Initialize an Input object.

Inheritance
azure.ai.ml.entities._inputs_outputs.base._InputOutputBase
Input

Constructor

Input(*, type: str, path: str | None = None, mode: str | None = None, optional: bool | None = None, description: str | None = None, **kwargs: Any)

Keyword-Only Parameters

Name Description
type
str

The type of the data input. Accepted values are 'uri_folder', 'uri_file', 'mltable', 'mlflow_model', 'custom_model', 'integer', 'number', 'string', and 'boolean'. Defaults to 'uri_folder'.

default value: uri_folder
path

The path to the input data. Paths can be local paths, remote data uris, or a registered AzureML asset ID.

mode

The access mode of the data input.

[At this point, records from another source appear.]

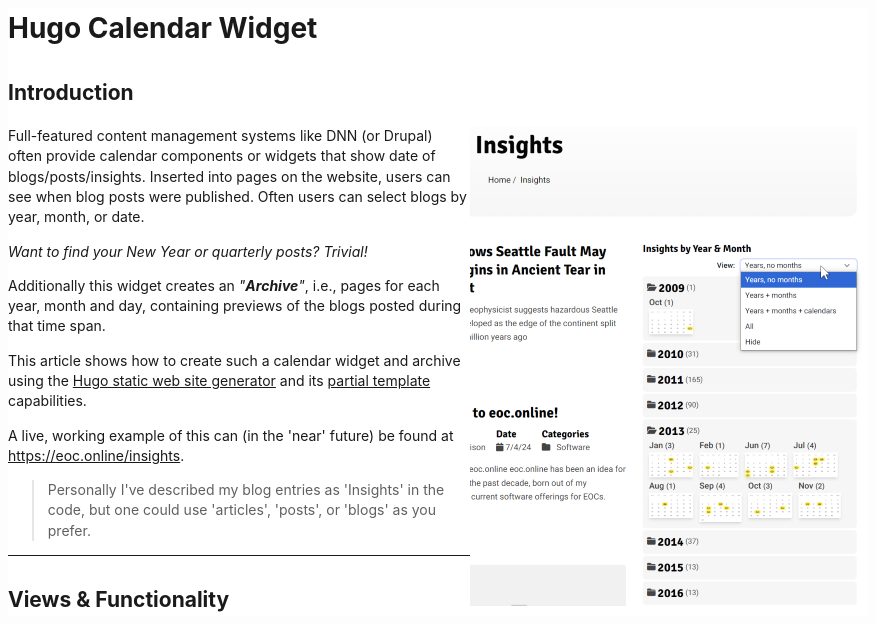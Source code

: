 # Hugo Calendar Widget

## Introduction

<img src="./images/hugo-calendar-widget_in-action.398x480.png" alt="hugo-calendar-widget in Action.png" title="hugo-calendar-widget in Action" width="398" height="480" style="float:right"/>
Full-featured content management systems like DNN (or Drupal) often provide
calendar components or widgets that show date of blogs/posts/insights. Inserted
into pages on the website, users can see when blog posts were published. Often
users can select blogs by year, month, or date.

_Want to find your New Year or quarterly posts? Trivial!_

Additionally this widget creates an _"**Archive**"_, i.e., pages for each year,
month and day, containing previews of the blogs posted during that time span.

This article shows how to create such a calendar widget and archive using the
[Hugo static web site generator](https://gohugo.com) and its
[partial template](https://gohugo.io/templates/partial/) capabilities.

A live, working example of this can (in the 'near' future) be found at
https://eoc.online/insights.

> Personally I've described my blog entries as 'Insights' in the code, but one
> could use 'articles', 'posts', or 'blogs' as you prefer.

---

## Views & Functionality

Accepted values are:

  • 'ro_mount': Mount the data to the compute target as read-only,
  • 'download': Download the data to the compute target,
  • 'direct': Pass in the URI as a string to be accessed at runtime
default

The default value of the input. If a default is set, the input data will be optional.

min

The minimum value for the input. If a value smaller than the minimum is passed to the job, the job execution will fail.

max

The maximum value for the input. If a value larger than the maximum is passed to a job, the job execution will fail.

optional

Specifies if the input is optional.

description

Description of the input

datastore
str

The datastore to upload local files to.

intellectual_property

Intellectual property for the input.

enum
Required

Examples

Creating a CommandJob with two inputs.


   from azure.ai.ml import Input, Output
   from azure.ai.ml.entities import CommandJob, CommandJobLimits

   command_job = CommandJob(
       code="./src",
       command="python train.py --ss {search_space.ss}",
       inputs={
           "input1": Input(path="trial.csv", mode="ro_mount", description="trial input data"),
           "input_2": Input(
               path="azureml:list_data_v2_test:2", type="uri_folder", description="registered data asset"
           ),
       },
       outputs={"default": Output(path="./foo")},
       compute="trial",
       environment="AzureML-sklearn-1.0-ubuntu20.04-py38-cpu:33",
       limits=CommandJobLimits(timeout=120),
   )

Methods

get
has_key
items
keys
update
values

get

get(key: Any, default: Any | None = None) -> Any

Parameters

Name Description
key
Required
default
default value: None

has_key

has_key(k: Any) -> bool

Parameters

Name Description
k
Required

items

items() -> list

keys

keys() -> list

update

update(*args: Any, **kwargs: Any) -> None

values

values() -> list